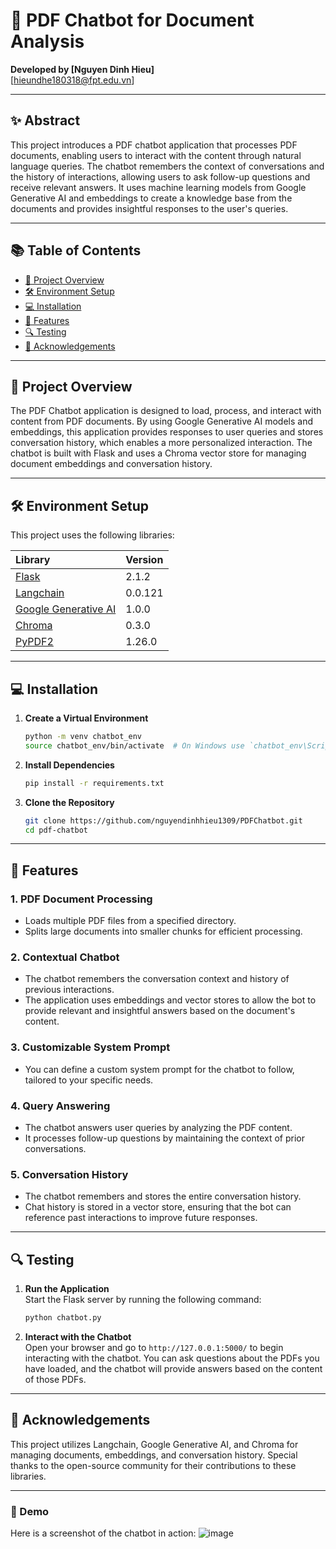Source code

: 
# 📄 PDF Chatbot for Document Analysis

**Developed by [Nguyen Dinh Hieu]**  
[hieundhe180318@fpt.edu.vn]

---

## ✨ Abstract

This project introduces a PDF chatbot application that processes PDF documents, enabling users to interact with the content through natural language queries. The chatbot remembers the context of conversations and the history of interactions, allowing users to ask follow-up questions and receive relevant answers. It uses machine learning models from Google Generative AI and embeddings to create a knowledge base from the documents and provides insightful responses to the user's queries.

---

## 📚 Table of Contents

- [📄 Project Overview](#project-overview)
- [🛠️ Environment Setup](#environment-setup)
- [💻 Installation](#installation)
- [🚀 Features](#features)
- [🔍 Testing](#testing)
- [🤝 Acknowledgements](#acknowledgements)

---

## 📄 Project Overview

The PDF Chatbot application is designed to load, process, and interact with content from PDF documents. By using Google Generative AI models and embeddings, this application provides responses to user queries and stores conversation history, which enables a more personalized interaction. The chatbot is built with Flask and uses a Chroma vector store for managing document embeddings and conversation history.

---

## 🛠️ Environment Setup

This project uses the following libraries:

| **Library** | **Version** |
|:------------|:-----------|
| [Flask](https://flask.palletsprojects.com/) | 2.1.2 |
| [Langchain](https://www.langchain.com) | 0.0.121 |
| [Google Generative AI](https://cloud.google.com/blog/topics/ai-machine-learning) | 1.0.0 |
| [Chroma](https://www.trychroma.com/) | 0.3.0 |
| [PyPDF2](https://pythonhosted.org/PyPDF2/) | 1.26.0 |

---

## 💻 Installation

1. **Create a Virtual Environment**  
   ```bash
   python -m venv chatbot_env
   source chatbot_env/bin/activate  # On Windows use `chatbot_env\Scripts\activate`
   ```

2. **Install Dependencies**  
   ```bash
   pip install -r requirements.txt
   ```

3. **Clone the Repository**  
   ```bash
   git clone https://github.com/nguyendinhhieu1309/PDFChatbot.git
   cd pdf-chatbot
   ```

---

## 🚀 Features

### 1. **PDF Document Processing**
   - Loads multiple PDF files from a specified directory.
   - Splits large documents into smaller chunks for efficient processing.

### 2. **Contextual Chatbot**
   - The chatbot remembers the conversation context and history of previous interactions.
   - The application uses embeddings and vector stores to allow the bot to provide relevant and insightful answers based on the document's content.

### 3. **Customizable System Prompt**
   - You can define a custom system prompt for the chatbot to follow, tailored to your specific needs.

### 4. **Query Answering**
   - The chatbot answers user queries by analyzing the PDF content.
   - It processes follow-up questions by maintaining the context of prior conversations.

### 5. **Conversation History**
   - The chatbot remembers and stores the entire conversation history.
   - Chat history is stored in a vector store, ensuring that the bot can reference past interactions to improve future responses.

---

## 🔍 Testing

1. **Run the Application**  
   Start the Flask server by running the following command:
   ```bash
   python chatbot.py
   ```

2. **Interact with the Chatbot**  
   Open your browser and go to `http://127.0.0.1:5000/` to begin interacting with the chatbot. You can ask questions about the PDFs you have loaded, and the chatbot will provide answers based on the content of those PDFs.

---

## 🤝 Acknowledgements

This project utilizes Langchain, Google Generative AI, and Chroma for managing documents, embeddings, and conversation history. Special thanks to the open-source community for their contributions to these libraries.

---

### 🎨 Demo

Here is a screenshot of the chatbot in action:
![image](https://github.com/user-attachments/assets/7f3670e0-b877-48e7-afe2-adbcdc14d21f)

==============================

ACTION ITEM → Tally the lines in the records that hold the word "Langchain". Give only the total.

SOLUTION TO THIS EXERCISE → 2